■ **WHAT YOU NEED TO DO**
Write the records out again exactly, leaving no images in.

■ **TASK INPUTS**
● ● ● ● ● ● ●

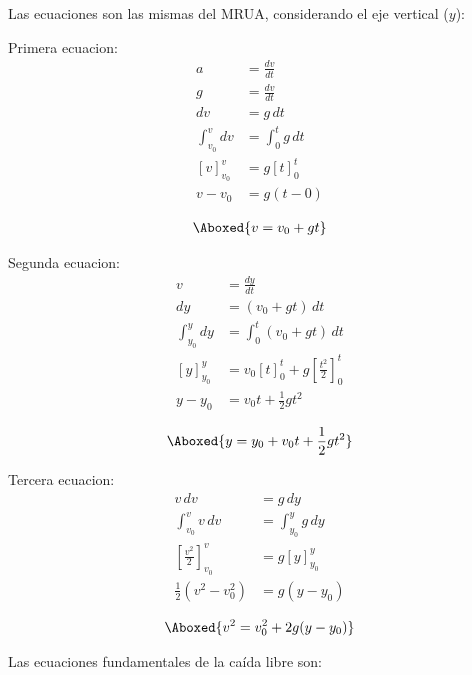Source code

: Las ecuaciones son las mismas del MRUA, considerando el eje vertical ($y$):

Primera ecuacion:
\begin{align*}
a &= \frac{dv}{dt} \\
g &= \frac{dv}{dt} \\
dv &= g\,dt \\
\int_{v_0}^{v} dv &= \int_{0}^{t} g\,dt \\
\left[v\right]_{v_0}^{v} &= g\left[t\right]_{0}^{t} \\
v - v_0 &= g(t - 0)
\end{align*}

\vspace{-30pt}

\begin{align*}
    \Aboxed{v = v_0 + gt}
\end{align*}

Segunda ecuacion:
\begin{align*}
v &= \frac{dy}{dt} \\
dy &= (v_0 + gt)\,dt \\
\int_{y_0}^{y} dy &= \int_{0}^{t} (v_0 + gt)\,dt \\
\left[y\right]_{y_0}^{y} &= v_0\left[t\right]_{0}^{t} + g\left[\frac{t^2}{2}\right]_{0}^{t} \\
y - y_0 &= v_0 t + \frac{1}{2}gt^2
\end{align*}

\vspace{-20pt}

\begin{align*}
    \Aboxed{y = y_0 + v_0 t + \frac{1}{2}gt^2}
\end{align*}

Tercera ecuacion:
\begin{align*}
v\,dv &= g\,dy \\
\int_{v_0}^{v} v\,dv &= \int_{y_0}^{y} g\,dy \\
\left[\frac{v^2}{2}\right]_{v_0}^{v} &= g\left[y\right]_{y_0}^{y} \\
\frac{1}{2}(v^2 - v_0^2) &= g(y - y_0)
\end{align*}

\vspace{-30pt}

\begin{align*}
    \Aboxed{v^2 = v_0^2 + 2g(y - y_0)}
\end{align*}

Las ecuaciones fundamentales de la caída libre son:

● ● ● ● ● ● ●

■ **RESPONSE**
Source code

: Las ecuaciones son las mismas del MRUA, considerando el eje vertical ($y$):

Primera ecuacion:
\begin{align*}
a &= \frac{dv}{dt} \\
g &= \frac{dv}{dt} \\
dv &= g\,dt \\
\int_{v_0}^{v} dv &= \int_{0}^{t} g\,dt \\
\left[v\right]_{v_0}^{v} &= g\left[t\right]_{0}^{t} \\
v - v_0 &= g(t - 0)
\end{align*}

\vspace{-30pt}

\begin{align*}
    \Aboxed{v = v_0 + gt}
\end{align*}

Segunda ecuacion:
\begin{align*}
v &= \frac{dy}{dt} \\
dy &= (v_0 + gt)\,dt \\
\int_{y_0}^{y} dy &= \int_{0}^{t} (v_0 + gt)\,dt \\
\left[y\right]_{y_0}^{y} &= v_0\left[t\right]_{0}^{t} + g\left[\frac{t^2}{2}\right]_{0}^{t} \\
y - y_0 &= v_0 t + \frac{1}{2}gt^2
\end{align*}

\vspace{-20pt}

\begin{align*}
    \Aboxed{y = y_0 + v_0 t + \frac{1}{2}gt^2}
\end{align*}

Tercera ecuacion:
\begin{align*}
v\,dv &= g\,dy \\
\int_{v_0}^{v} v\,dv &= \int_{y_0}^{y} g\,dy \\
\left[\frac{v^2}{2}\right]_{v_0}^{v} &= g\left[y\right]_{y_0}^{y} \\
\frac{1}{2}(v^2 - v_0^2) &= g(y - y_0)
\end{align*}

\vspace{-30pt}

\begin{align*}
    \Aboxed{v^2 = v_0^2 + 2g(y - y_0)}
\end{align*}

Las ecuaciones fundamentales de la caída libre son:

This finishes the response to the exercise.